Try these 5 easy and must do stretches for the office.


1. Stretching out your mouse arm.

Standing in a door way, bring your elbow and forearm to shoulder height and place it on the door frame. Keeping your hips square start to turn away from the door frame until you feel a stretching sensation across the front of your shoulder and chest.

Hold for 40-60seconds and repeat on the other side.

2. Attack your lazy glutes when you can’t peel yourself away from the desk.

Sitting with your spine stacked tall and feet level on the ground. Bring your right ankle up to rest on your left thigh. You may feel the stretch immediately in your right glute. If you’re looking for more start to hinge forward at the hips (lean forward) and use your right elbow to push down into your right knee. You don’t even need to take your fingers away from the keyboard to do this one!!

Hold for 40-60seconds and repeat on the other side.

3. Get your spine moving

Sitting tall with your spine stacked and feet level on the ground, cross your arms across your chest. Inhale to prepare, exhale to rotate your breast bone towards the left, feeling the rotation and stretch occur through the middle of your back. Be mindful to keep your chin in line with your breast bone. Inhale to return to centre, exhale to rotate towards the opposite side.

Repeat 5 times each side.

4. Avoid tension building up in your neck

Sitting tall with your spine stacked and feet level on the ground, take your right arm behind your back. Rotate your head towards the left roughly 45 degrees, pause and look down taking your nose towards your arm pit. Use your left hand on the back of your head to guide the stretch.

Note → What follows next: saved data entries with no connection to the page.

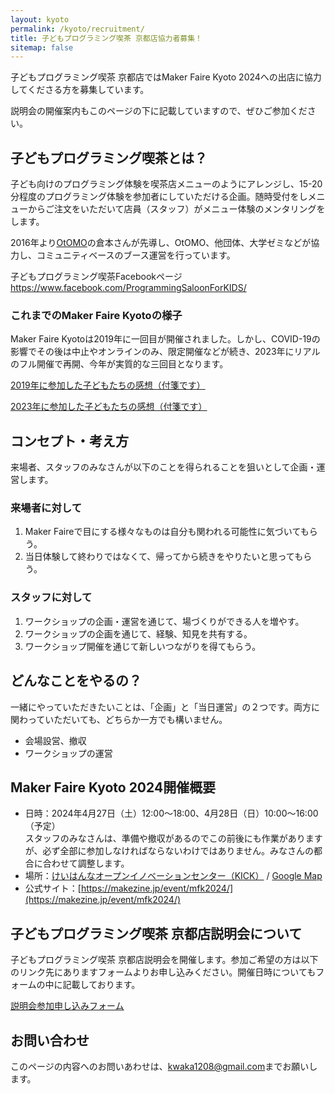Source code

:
 ```yaml
---
layout: kyoto
permalink: /kyoto/recruitment/
title: 子どもプログラミング喫茶 京都店協力者募集！
sitemap: false
---
```

子どもプログラミング喫茶 京都店ではMaker Faire Kyoto 2024への出店に協力してくださる方を募集しています。

説明会の開催案内もこのページの下に記載していますので、ぜひご参加ください。

## 子どもプログラミング喫茶とは？
子ども向けのプログラミング体験を喫茶店メニューのようにアレンジし、15-20分程度のプログラミング体験を参加者にしていただける企画。随時受付をしメニューからご注文をいただいて店員（スタッフ）がメニュー体験のメンタリングをします。

2016年より[OtOMO](https://otomo.scratch-ja.org/)の倉本さんが先導し、OtOMO、他団体、大学ゼミなどが協力し、コミュニティベースのブース運営を行っています。

子どもプログラミング喫茶Facebookページ
https://www.facebook.com/ProgrammingSaloonForKIDS/

### これまでのMaker Faire Kyotoの様子
Maker Faire Kyotoは2019年に一回目が開催されました。しかし、COVID-19の影響でその後は中止やオンラインのみ、限定開催などが続き、2023年にリアルのフル開催で再開、今年が実質的な三回目となります。

[2019年に参加した子どもたちの感想（付箋です）](https://photos.app.goo.gl/BNm3M8D8TbpAsk2HA)

[2023年に参加した子どもたちの感想（付箋です）](https://photos.app.goo.gl/KEiMYdXHyskbCZ7C7)

## コンセプト・考え方
来場者、スタッフのみなさんが以下のことを得られることを狙いとして企画・運営します。

### 来場者に対して
1. Maker Faireで目にする様々なものは自分も関われる可能性に気づいてもらう。
2. 当日体験して終わりではなくて、帰ってから続きをやりたいと思ってもらう。

### スタッフに対して
1. ワークショップの企画・運営を通じて、場づくりができる人を増やす。
2. ワークショップの企画を通じて、経験、知見を共有する。
3. ワークショップ開催を通じて新しいつながりを得てもらう。

## どんなことをやるの？
一緒にやっていただきたいことは、「企画」と「当日運営」の２つです。両方に関わっていただいても、どちらか一方でも構いません。

- 会場設営、撤収
- ワークショップの運営

## Maker Faire Kyoto 2024開催概要
- 日時：2024年4月27日（土）12:00～18:00、4月28日（日）10:00～16:00（予定）  
スタッフのみなさんは、準備や撤収があるのでこの前後にも作業がありますが、必ず全部に参加しなければならないわけではありません。みなさんの都合に合わせて調整します。
- 場所：[けいはんなオープンイノベーションセンター（KICK）](http://kick.kyoto/) / [Google Map](https://goo.gl/maps/7qXoTdHwSpr)
- 公式サイト：[https://makezine.jp/event/mfk2024/](https://makezine.jp/event/mfk2024/)

## 子どもプログラミング喫茶 京都店説明会について
子どもプログラミング喫茶 京都店説明会を開催します。参加ご希望の方は以下のリンク先にありますフォームよりお申し込みください。開催日時についてもフォームの中に記載しております。

[説明会参加申し込みフォーム](https://forms.gle/3vBkfbFPK9YKm3DK9)

## お問い合わせ
このページの内容へのお問いあわせは、[kwaka1208@gmail.com](mailto:kwaka1208@gmail.com)までお願いします。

Hold for 40seconds, repeat on the other side.

5. Keep mobility through the middle of your back through a seated ‘cat cow’

We spend most of our day in forward flexed postures. Take a minute to cross your arms across your chest, lean back over your chair (provided it is a sturdy one and the height of the back

of the chair meets your shoulder blades) and feel the stretch. If your chair is not an ideal height or not sturdy enough, sit forward off the back of your chair and repeat the same movement, aiming to bend at the shoulder blade line and raise your breast bone towards the roof. Hold for a couple of seconds before folding forward and creating a ‘C’ shape with your spine.

Take the time to move in and out of this 5 – 10 times.